Procedure Step 1: If you are given an unknown acid solution write the unknown number, if you are given instructions to titrate a vinegar solution, write the brand of the vinegar. You must provide your own sample of white vinegar in this case. Heinz Distilled White Vinegar is the preferred choice. Step2: Remove the three berel pipet from your chemical container kit and label one berel pipet “T” (titrant), another “A” (acid) and a third “W” (water). Digital Picture1: Take a digital picture of acid (vinegar) sample you are to analyze If the sample is a household vinegar sample, show the label of the vinegar so it can be identified.
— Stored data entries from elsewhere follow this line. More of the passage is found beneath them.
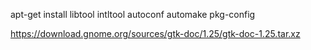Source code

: apt-get install libtool intltool autoconf automake pkg-config

https://download.gnome.org/sources/gtk-doc/1.25/gtk-doc-1.25.tar.xz
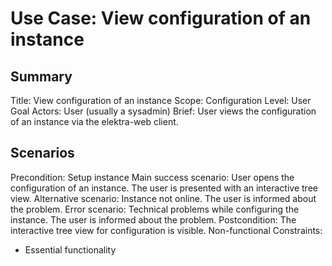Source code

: # Use Case: View configuration of an instance

## Summary

Title: View configuration of an instance
Scope: Configuration
Level: User Goal
Actors: User (usually a sysadmin)
Brief: User views the configuration of an instance via the elektra-web client.

## Scenarios

Precondition: Setup instance
Main success scenario: User opens the configuration of an instance. The user is
presented with an interactive tree view.
Alternative scenario: Instance not online. The user is informed about the problem.
Error scenario: Technical problems while configuring the instance. The user is
  informed about the problem.
Postcondition: The interactive tree view for configuration is visible.
Non-functional Constraints:
  - Essential functionality
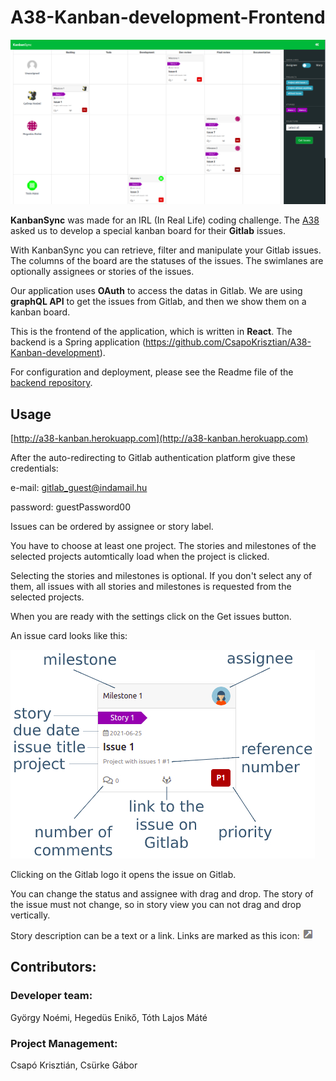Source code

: # A38-Kanban-development-Frontend

![KanbanSync](public/board.jpg?raw=true "KanbanSync")

**KanbanSync** was made for an IRL (In Real Life) coding challenge. The [A38](https://www.a38.hu) asked us to develop a special kanban board for their **Gitlab** issues.

With KanbanSync you can retrieve, filter and manipulate your Gitlab issues. The columns of the board are the statuses of the issues. The swimlanes are optionally assignees or stories of the issues.

Our application uses **OAuth** to access the datas in Gitlab. We are using **graphQL API** to get the issues from Gitlab, and then we show them on a kanban board.

This is the frontend of the application, which is written in **React**.
The backend is a Spring application (https://github.com/CsapoKrisztian/A38-Kanban-development).

For configuration and deployment, please see the Readme file of the [backend repository](https://github.com/CsapoKrisztian/A38-Kanban-development).

## Usage

[http://a38-kanban.herokuapp.com](http://a38-kanban.herokuapp.com)

After the auto-redirecting to Gitlab authentication platform give these credentials:

e-mail: gitlab_guest@indamail.hu

password: guestPassword00


Issues can be ordered by assignee or story label. 

You have to choose at least one project. The stories and milestones of the selected projects automtically load when the project is clicked.

Selecting the stories and milestones is optional. If you don't select any of them, all issues with all stories and milestones is requested from the selected projects.

When you are ready with the settings click on the Get issues button.

An issue card looks like this:

![card](public/card.jpg?raw=true "card")

Clicking on the Gitlab logo it opens the issue on Gitlab.

You can change the status and assignee with drag and drop. The story of the issue must not change, so in story view you can not drag and drop vertically.

Story description can be a text or a link. Links are marked as this icon: ![link](public/linkicon.jpg?raw=true "link")

## Contributors:

### Developer team:

György Noémi,
Hegedüs Enikő,
Tóth Lajos Máté

### Project Management:

Csapó Krisztián,
Csürke Gábor
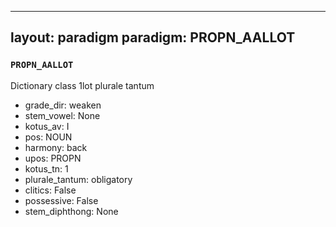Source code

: 
---
layout: paradigm
paradigm: PROPN_AALLOT
---
### ` PROPN_AALLOT `

Dictionary class 1lot plurale tantum
* grade_dir: weaken
* stem_vowel: None
* kotus_av: I
* pos: NOUN
* harmony: back
* upos: PROPN
* kotus_tn: 1
* plurale_tantum: obligatory
* clitics: False
* possessive: False
* stem_diphthong: None
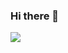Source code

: ### Hi there 👋

<!--
**yeji4268/yeji4268** is a ✨ _special_ ✨ repository because its `README.md` (this file) appears on your GitHub profile.

Here are some ideas to get you started:

- 🔭 I’m currently working on ...
- 🌱 I’m currently learning ...
- 👯 I’m looking to collaborate on ...
- 🤔 I’m looking for help with ...
- 💬 Ask me about ...
- 📫 How to reach me: ...
- 😄 Pronouns: ...
- ⚡ Fun fact: ...
-->

<a href="kim_yeji@kakao.com" target="_blank"><img src="https://img.shields.io/badge/kim_yeji@kakao.com-5F4B8B?style=flat-square&logo=#EA4335&logoColor=5F4B8B"/></a>
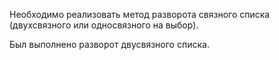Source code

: Необходимо реализовать метод разворота связного списка (двухсвязного или односвязного на выбор).

Был выполнено разворот двусвязного списка.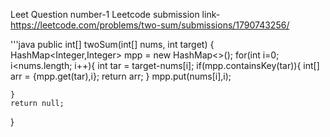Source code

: Leet Question number-1
Leetcode submission link-https://leetcode.com/problems/two-sum/submissions/1790743256/

'''java
public int[] twoSum(int[] nums, int target) {
    HashMap<Integer,Integer> mpp = new HashMap<>();
    for(int i=0; i<nums.length; i++){
        int tar = target-nums[i];
        if(mpp.containsKey(tar)){
            int[] arr = {mpp.get(tar),i};
            return arr;
        }
        mpp.put(nums[i],i);

    }
    return null;
}

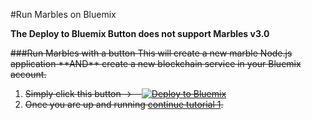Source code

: #Run Marbles on Bluemix

**The Deploy to Bluemix Button does not support Marbles v3.0**

<strike>
###Run Marbles with a button
This will create a new marble Node.js application **AND** create a new blockchain service in your Bluemix account.

1. Simply click this button -> &nbsp;&nbsp; 
[![Deploy to Bluemix](https://bluemix.net/deploy/button.png)](https://bluemix.net/deploy?repository=https://github.com/ibm-blockchain/marbles.git)
1. Once you are up and running [continue tutorial 1](./tutorial_start_here.md#use).
</strike>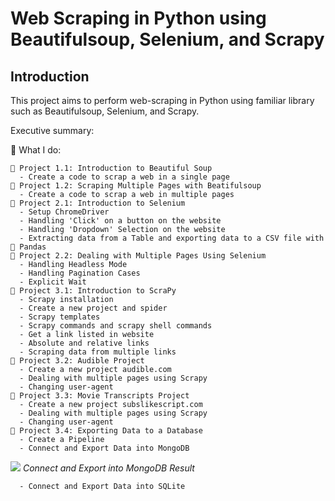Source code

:# Web Scraping in Python using Beautifulsoup, Selenium, and Scrapy

## Introduction 
This project aims to perform web-scraping in Python using familiar library such as Beautifulsoup, Selenium, and Scrapy. 

Executive summary: 

🔧 What I do:

    🍲 Project 1.1: Introduction to Beautiful Soup 
      - Create a code to scrap a web in a single page 
    🍲 Project 1.2: Scraping Multiple Pages with Beatifulsoup
      - Create a code to scrap a web in multiple pages
    🔄 Project 2.1: Introduction to Selenium
      - Setup ChromeDriver 
      - Handling 'Click' on a button on the website 
      - Handling 'Dropdown' Selection on the website 
      - Extracting data from a Table and exporting data to a CSV file with 🐼 Pandas 
    🔄 Project 2.2: Dealing with Multiple Pages Using Selenium
      - Handling Headless Mode 
      - Handling Pagination Cases 
      - Explicit Wait
    🐍 Project 3.1: Introduction to ScraPy
      - Scrapy installation 
      - Create a new project and spider 
      - Scrapy templates 
      - Scrapy commands and scrapy shell commands 
      - Get a link listed in website 
      - Absolute and relative links 
      - Scraping data from multiple links 
    🐍 Project 3.2: Audible Project
      - Create a new project audible.com 
      - Dealing with multiple pages using Scrapy 
      - Changing user-agent 
    🐍 Project 3.3: Movie Transcripts Project
      - Create a new project subslikescript.com
      - Dealing with multiple pages using Scrapy 
      - Changing user-agent 
    🐍 Project 3.4: Exporting Data to a Database
      - Create a Pipeline
      - Connect and Export Data into MongoDB

<img src="/Users/fadliahmadj/Documents/Documents - Fadli’s MacBook Pro/Projects/web-scraping/web_scraping_scrapy/img/MongoDB_Result.png"> 
<em>Connect and Export into MongoDB Result</em>

      - Connect and Export Data into SQLite

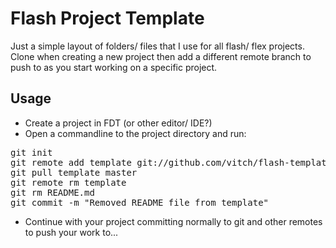 Flash Project Template
======================

Just a simple layout of folders/ files that I use for
all flash/ flex projects. Clone when creating a new
project then add a different remote branch to push to
as you start working on a specific project.

Usage
-----

 * Create a project in FDT (or other editor/ IDE?)
 * Open a commandline to the project directory and run:
<pre>
git init
git remote add template git://github.com/vitch/flash-template.git
git pull template master
git remote rm template
git rm README.md
git commit -m "Removed README file from template"
</pre>
 * Continue with your project committing normally to git and
   other remotes to push your work to...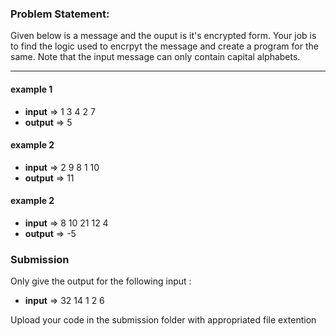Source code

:### Problem Statement: 
Given below is a message and the ouput is it's encrypted form. Your job is to find the logic used to encrpyt the message and create a program for the same. Note that the input message can only contain capital alphabets.


---------------------------------------------

#### example 1
* **input** => 1 3 4 2 7
* **output** => 5

#### example 2
* **input** => 2 9 8 1 10
* **output** => 11

#### example 2
* **input** => 8 10 21 12 4
* **output** => -5


### Submission

Only give the output for the following input :

* **input** => 32 14 1 2 6
 
Upload your code in the submission folder with appropriated file extention
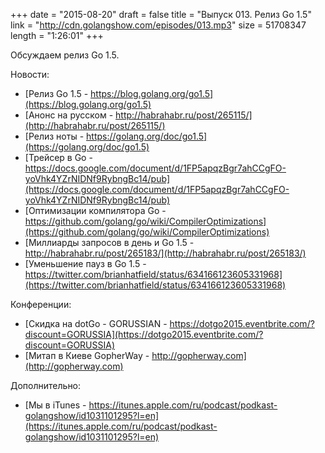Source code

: +++
date = "2015-08-20"
draft = false
title = "Выпуск 013. Релиз Go 1.5"
link = "http://cdn.golangshow.com/episodes/013.mp3"
size = 51708347
length = "1:26:01"
+++

Обсуждаем релиз Go 1.5.


Новости:

* [Релиз Go 1.5 - https://blog.golang.org/go1.5](https://blog.golang.org/go1.5)
* [Анонс на русском - http://habrahabr.ru/post/265115/](http://habrahabr.ru/post/265115/)
* [Релиз ноты - https://golang.org/doc/go1.5](https://golang.org/doc/go1.5)
* [Трейсер в Go - https://docs.google.com/document/d/1FP5apqzBgr7ahCCgFO-yoVhk4YZrNIDNf9RybngBc14/pub](https://docs.google.com/document/d/1FP5apqzBgr7ahCCgFO-yoVhk4YZrNIDNf9RybngBc14/pub)
* [Оптимизации компилятора Go - https://github.com/golang/go/wiki/CompilerOptimizations](https://github.com/golang/go/wiki/CompilerOptimizations)
* [Миллиарды запросов в день и Go 1.5 - http://habrahabr.ru/post/265183/](http://habrahabr.ru/post/265183/)
* [Уменьшение пауз в Go 1.5 - https://twitter.com/brianhatfield/status/634166123605331968](https://twitter.com/brianhatfield/status/634166123605331968)

Конференции:

* [Скидка на dotGo - GORUSSIAN - https://dotgo2015.eventbrite.com/?discount=GORUSSIA](https://dotgo2015.eventbrite.com/?discount=GORUSSIA)
* [Митап в Киеве GopherWay - http://gopherway.com](http://gopherway.com)

Дополнительно:

* [Мы в iTunes - https://itunes.apple.com/ru/podcast/podkast-golangshow/id1031101295?l=en](https://itunes.apple.com/ru/podcast/podkast-golangshow/id1031101295?l=en)


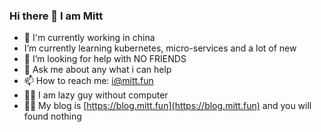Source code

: ### Hi there 👋 I am Mitt 
- 🔭 I'm currently working in china
- I’m currently learning kubernetes, micro-services and a lot of new
- 🤔 I’m looking for help with NO FRIENDS
- 💬 Ask me about any what i can help
- 📫 How to reach me: i@mitt.fun
- 🐱‍💻 I am lazy guy without computer
- 🐱‍👤 My blog is [https://blog.mitt.fun](https://blog.mitt.fun) and you will found nothing

<!--
**MittWillson/MittWillson** is a ✨ _special_ ✨ repository because its `README.md` (this file) appears on your GitHub profile.

Here are some ideas to get you started:

- 🔭 I’m currently working on ...
- 🌱 I’m currently learning ...
- 👯 I’m looking to collaborate on ...
- 🤔 I’m looking for help with ...
- 💬 Ask me about ...
- 📫 How to reach me: ...
- 😄 Pronouns: ...
- ⚡ Fun fact: ...
-->
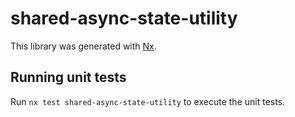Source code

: # shared-async-state-utility

This library was generated with [Nx](https://nx.dev).

## Running unit tests

Run `nx test shared-async-state-utility` to execute the unit tests.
Calibration of the berel pipet Step 3: The berel pipet labeled with the letter “T” is your titrant pipet. You are to calibrate the drops of this berel pipet in this procedure. Pour about 20mL of deionized water into a clean glass beaker. Draw about 3.5 mL into the berel pipet. Then add the water into a clean dry 10mL graduated cylinder 1 drop at a time. Count the number of drops that is necessary to reach the 3.00mL mark. Recall that to read the volume in the cylinder correctly, you must be at eye level to the meniscus and the bottom of the meniscus must be on the 3.00mL graduated line of the cylinder. Write in your notebook the number of drops you counted to reach the 3.00 mL mark. Pour the water out of the graduated cylinder, dry the graduated cylinder and repeat the procedure two more times for a total of 3 trials. After this calibration procedure, dry the graduated cylinder. Step 4: Add all the drops for the three trials and divide by 9mL. This is the number of drops necessary for 1.00mL. Show your calculation in your notebook as well as the result of your calculation. Digital Picture2: Take a digital picture of acid (vinegar) in the graduated cylinder clearly showing the 3.00mL volume

Recording solution information Step 5: If you are analyzing a vinegar sample, (not an unknown) read the label and record the weight/volume concentration of acetic acid in the vinegar solution. Step 6: You are to test the pH of the vinegar solution with Hydro-ion paper. Pour about 5 mL of the vinegar into a clean dry beaker. Using your glass stirring rod, touch the vinegar solution and then touch it to the Hydro-ion paper. Record the pH of the solution in your notebook. Step 7: If you have not already done so, remove the NaOH (titrant solution) from the baggie and then record the concentration in your notebook as written on the label for the NaOH titrant solution. Digital Picture3: Take a digital picture of result of the hydro-ion paper test. Clearly show the test strip and the scale shown above.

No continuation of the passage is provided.